Task item:
Once you find the line with "x1, y1 = transform(in_crs, out_crs, x, y)" in the data that follows, repeat it and every line after it exactly, through the line with "new_wgs_geojs['geometry'] = dict(type='LineString')".

Provided material:
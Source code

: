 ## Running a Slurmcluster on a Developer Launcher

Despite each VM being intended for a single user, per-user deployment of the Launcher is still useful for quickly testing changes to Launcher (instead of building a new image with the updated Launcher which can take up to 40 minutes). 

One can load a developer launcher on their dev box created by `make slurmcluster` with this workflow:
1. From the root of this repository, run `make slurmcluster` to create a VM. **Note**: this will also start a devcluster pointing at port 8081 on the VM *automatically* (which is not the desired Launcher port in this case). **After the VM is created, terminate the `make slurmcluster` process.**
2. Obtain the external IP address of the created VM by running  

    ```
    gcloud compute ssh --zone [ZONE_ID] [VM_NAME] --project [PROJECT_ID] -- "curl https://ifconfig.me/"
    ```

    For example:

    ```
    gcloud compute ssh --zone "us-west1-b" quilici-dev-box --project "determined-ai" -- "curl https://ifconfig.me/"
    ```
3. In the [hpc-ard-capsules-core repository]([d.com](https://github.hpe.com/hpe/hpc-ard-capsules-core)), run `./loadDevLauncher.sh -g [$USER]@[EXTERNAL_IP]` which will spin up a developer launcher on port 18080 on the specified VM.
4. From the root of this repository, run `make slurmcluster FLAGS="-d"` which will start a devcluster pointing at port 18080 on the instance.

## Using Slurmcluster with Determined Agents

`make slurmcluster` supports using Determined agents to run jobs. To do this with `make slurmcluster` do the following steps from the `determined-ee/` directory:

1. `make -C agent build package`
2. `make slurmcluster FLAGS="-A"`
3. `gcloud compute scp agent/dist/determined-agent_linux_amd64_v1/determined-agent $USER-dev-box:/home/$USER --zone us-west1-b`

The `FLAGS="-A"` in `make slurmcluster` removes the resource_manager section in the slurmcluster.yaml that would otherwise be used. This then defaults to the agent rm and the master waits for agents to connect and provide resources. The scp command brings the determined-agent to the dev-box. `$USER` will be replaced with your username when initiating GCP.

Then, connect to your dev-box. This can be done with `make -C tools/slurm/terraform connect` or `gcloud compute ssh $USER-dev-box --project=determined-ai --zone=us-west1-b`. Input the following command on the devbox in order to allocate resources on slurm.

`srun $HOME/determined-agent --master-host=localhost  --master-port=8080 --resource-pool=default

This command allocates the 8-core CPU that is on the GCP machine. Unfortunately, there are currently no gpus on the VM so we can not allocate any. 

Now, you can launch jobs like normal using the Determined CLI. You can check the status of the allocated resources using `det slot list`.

==

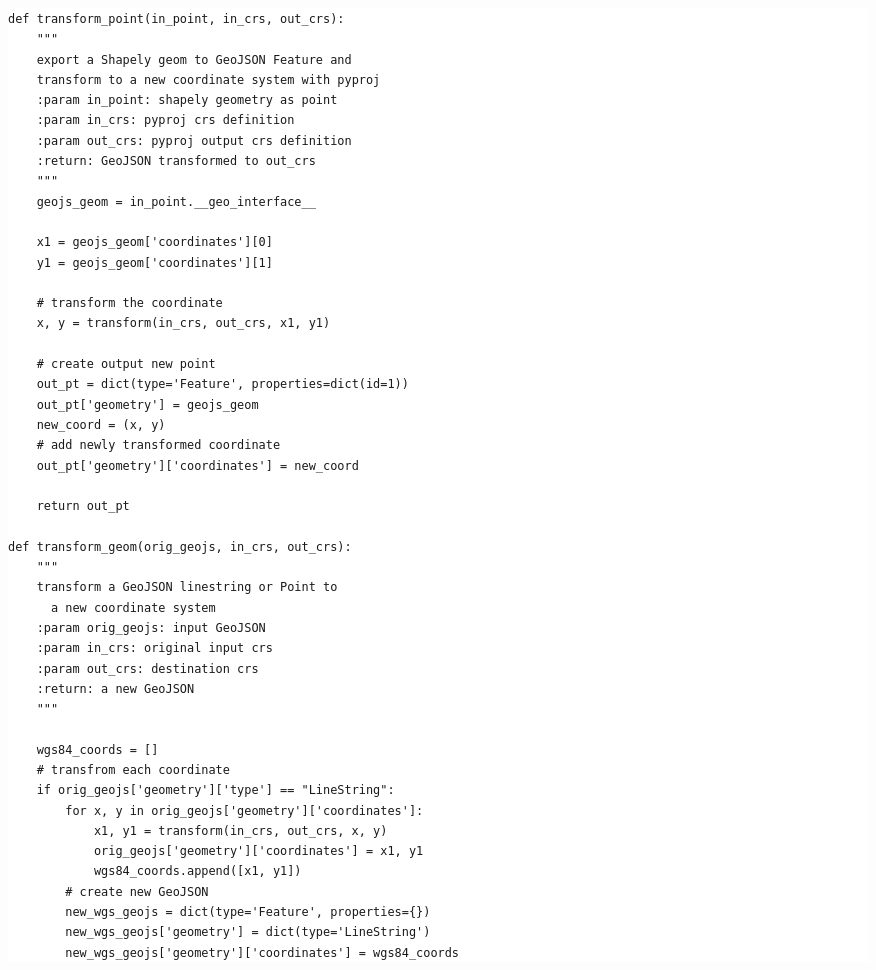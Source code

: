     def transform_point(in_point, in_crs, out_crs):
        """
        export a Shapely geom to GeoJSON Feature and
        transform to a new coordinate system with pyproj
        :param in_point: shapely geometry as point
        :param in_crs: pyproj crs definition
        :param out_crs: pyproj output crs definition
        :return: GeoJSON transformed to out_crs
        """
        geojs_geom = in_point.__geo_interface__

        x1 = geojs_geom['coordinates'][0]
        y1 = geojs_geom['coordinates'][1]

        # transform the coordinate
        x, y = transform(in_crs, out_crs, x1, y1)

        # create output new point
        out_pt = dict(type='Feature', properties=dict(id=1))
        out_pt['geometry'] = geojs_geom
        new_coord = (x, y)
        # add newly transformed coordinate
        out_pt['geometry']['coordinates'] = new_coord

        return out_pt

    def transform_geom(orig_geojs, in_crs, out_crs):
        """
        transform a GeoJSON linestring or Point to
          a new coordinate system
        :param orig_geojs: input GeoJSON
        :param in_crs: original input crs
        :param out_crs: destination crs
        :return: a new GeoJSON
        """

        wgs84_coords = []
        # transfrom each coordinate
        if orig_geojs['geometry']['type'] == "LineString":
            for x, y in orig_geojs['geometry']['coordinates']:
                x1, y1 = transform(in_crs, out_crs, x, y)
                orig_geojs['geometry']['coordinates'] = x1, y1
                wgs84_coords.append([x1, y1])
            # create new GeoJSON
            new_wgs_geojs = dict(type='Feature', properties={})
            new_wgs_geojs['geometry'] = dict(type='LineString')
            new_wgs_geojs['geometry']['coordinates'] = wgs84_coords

--

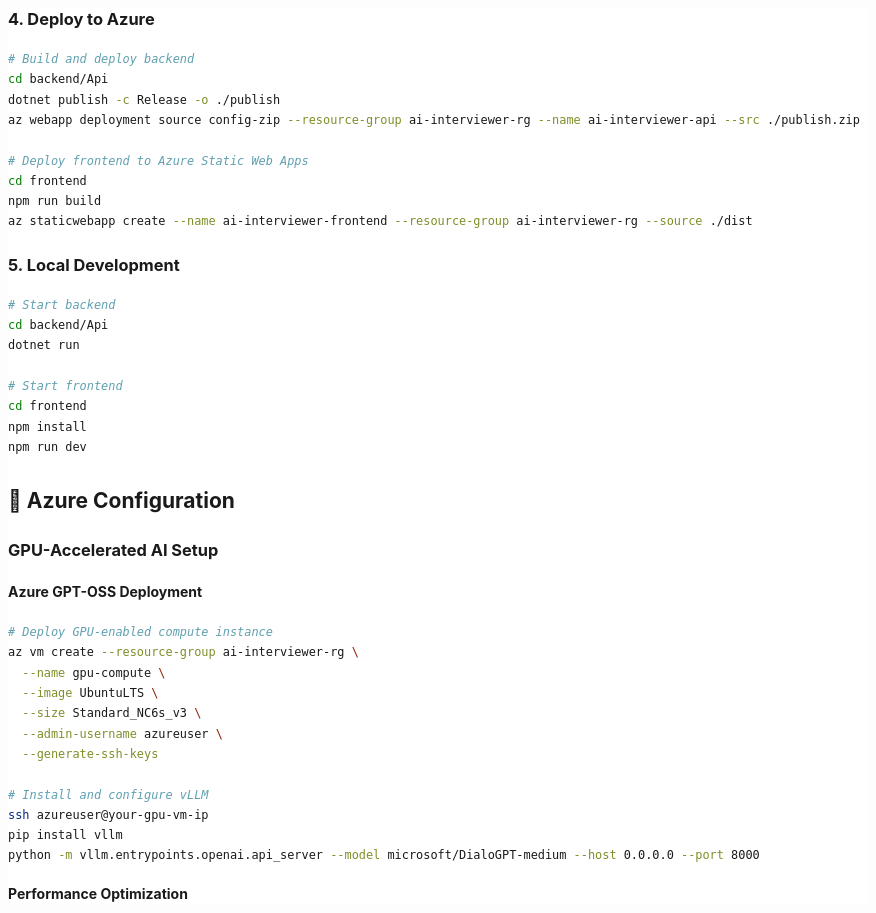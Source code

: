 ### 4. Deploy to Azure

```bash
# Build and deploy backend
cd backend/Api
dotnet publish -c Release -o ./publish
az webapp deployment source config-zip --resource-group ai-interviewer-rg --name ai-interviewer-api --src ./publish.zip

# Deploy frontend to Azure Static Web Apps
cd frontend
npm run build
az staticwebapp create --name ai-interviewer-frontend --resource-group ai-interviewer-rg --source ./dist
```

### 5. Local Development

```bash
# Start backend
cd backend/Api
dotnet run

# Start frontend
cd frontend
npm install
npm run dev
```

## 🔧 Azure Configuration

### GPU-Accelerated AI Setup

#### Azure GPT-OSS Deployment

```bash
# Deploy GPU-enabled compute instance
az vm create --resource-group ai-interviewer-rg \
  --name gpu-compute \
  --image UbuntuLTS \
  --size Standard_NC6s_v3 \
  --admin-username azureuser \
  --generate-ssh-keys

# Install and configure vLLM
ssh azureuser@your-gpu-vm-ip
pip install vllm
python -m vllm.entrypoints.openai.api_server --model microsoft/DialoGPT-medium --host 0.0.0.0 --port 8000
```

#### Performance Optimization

Task response:
                x1, y1 = transform(in_crs, out_crs, x, y)
                orig_geojs['geometry']['coordinates'] = x1, y1
                wgs84_coords.append([x1, y1])
            # create new GeoJSON
            new_wgs_geojs = dict(type='Feature', properties={})
            new_wgs_geojs['geometry'] = dict(type='LineString')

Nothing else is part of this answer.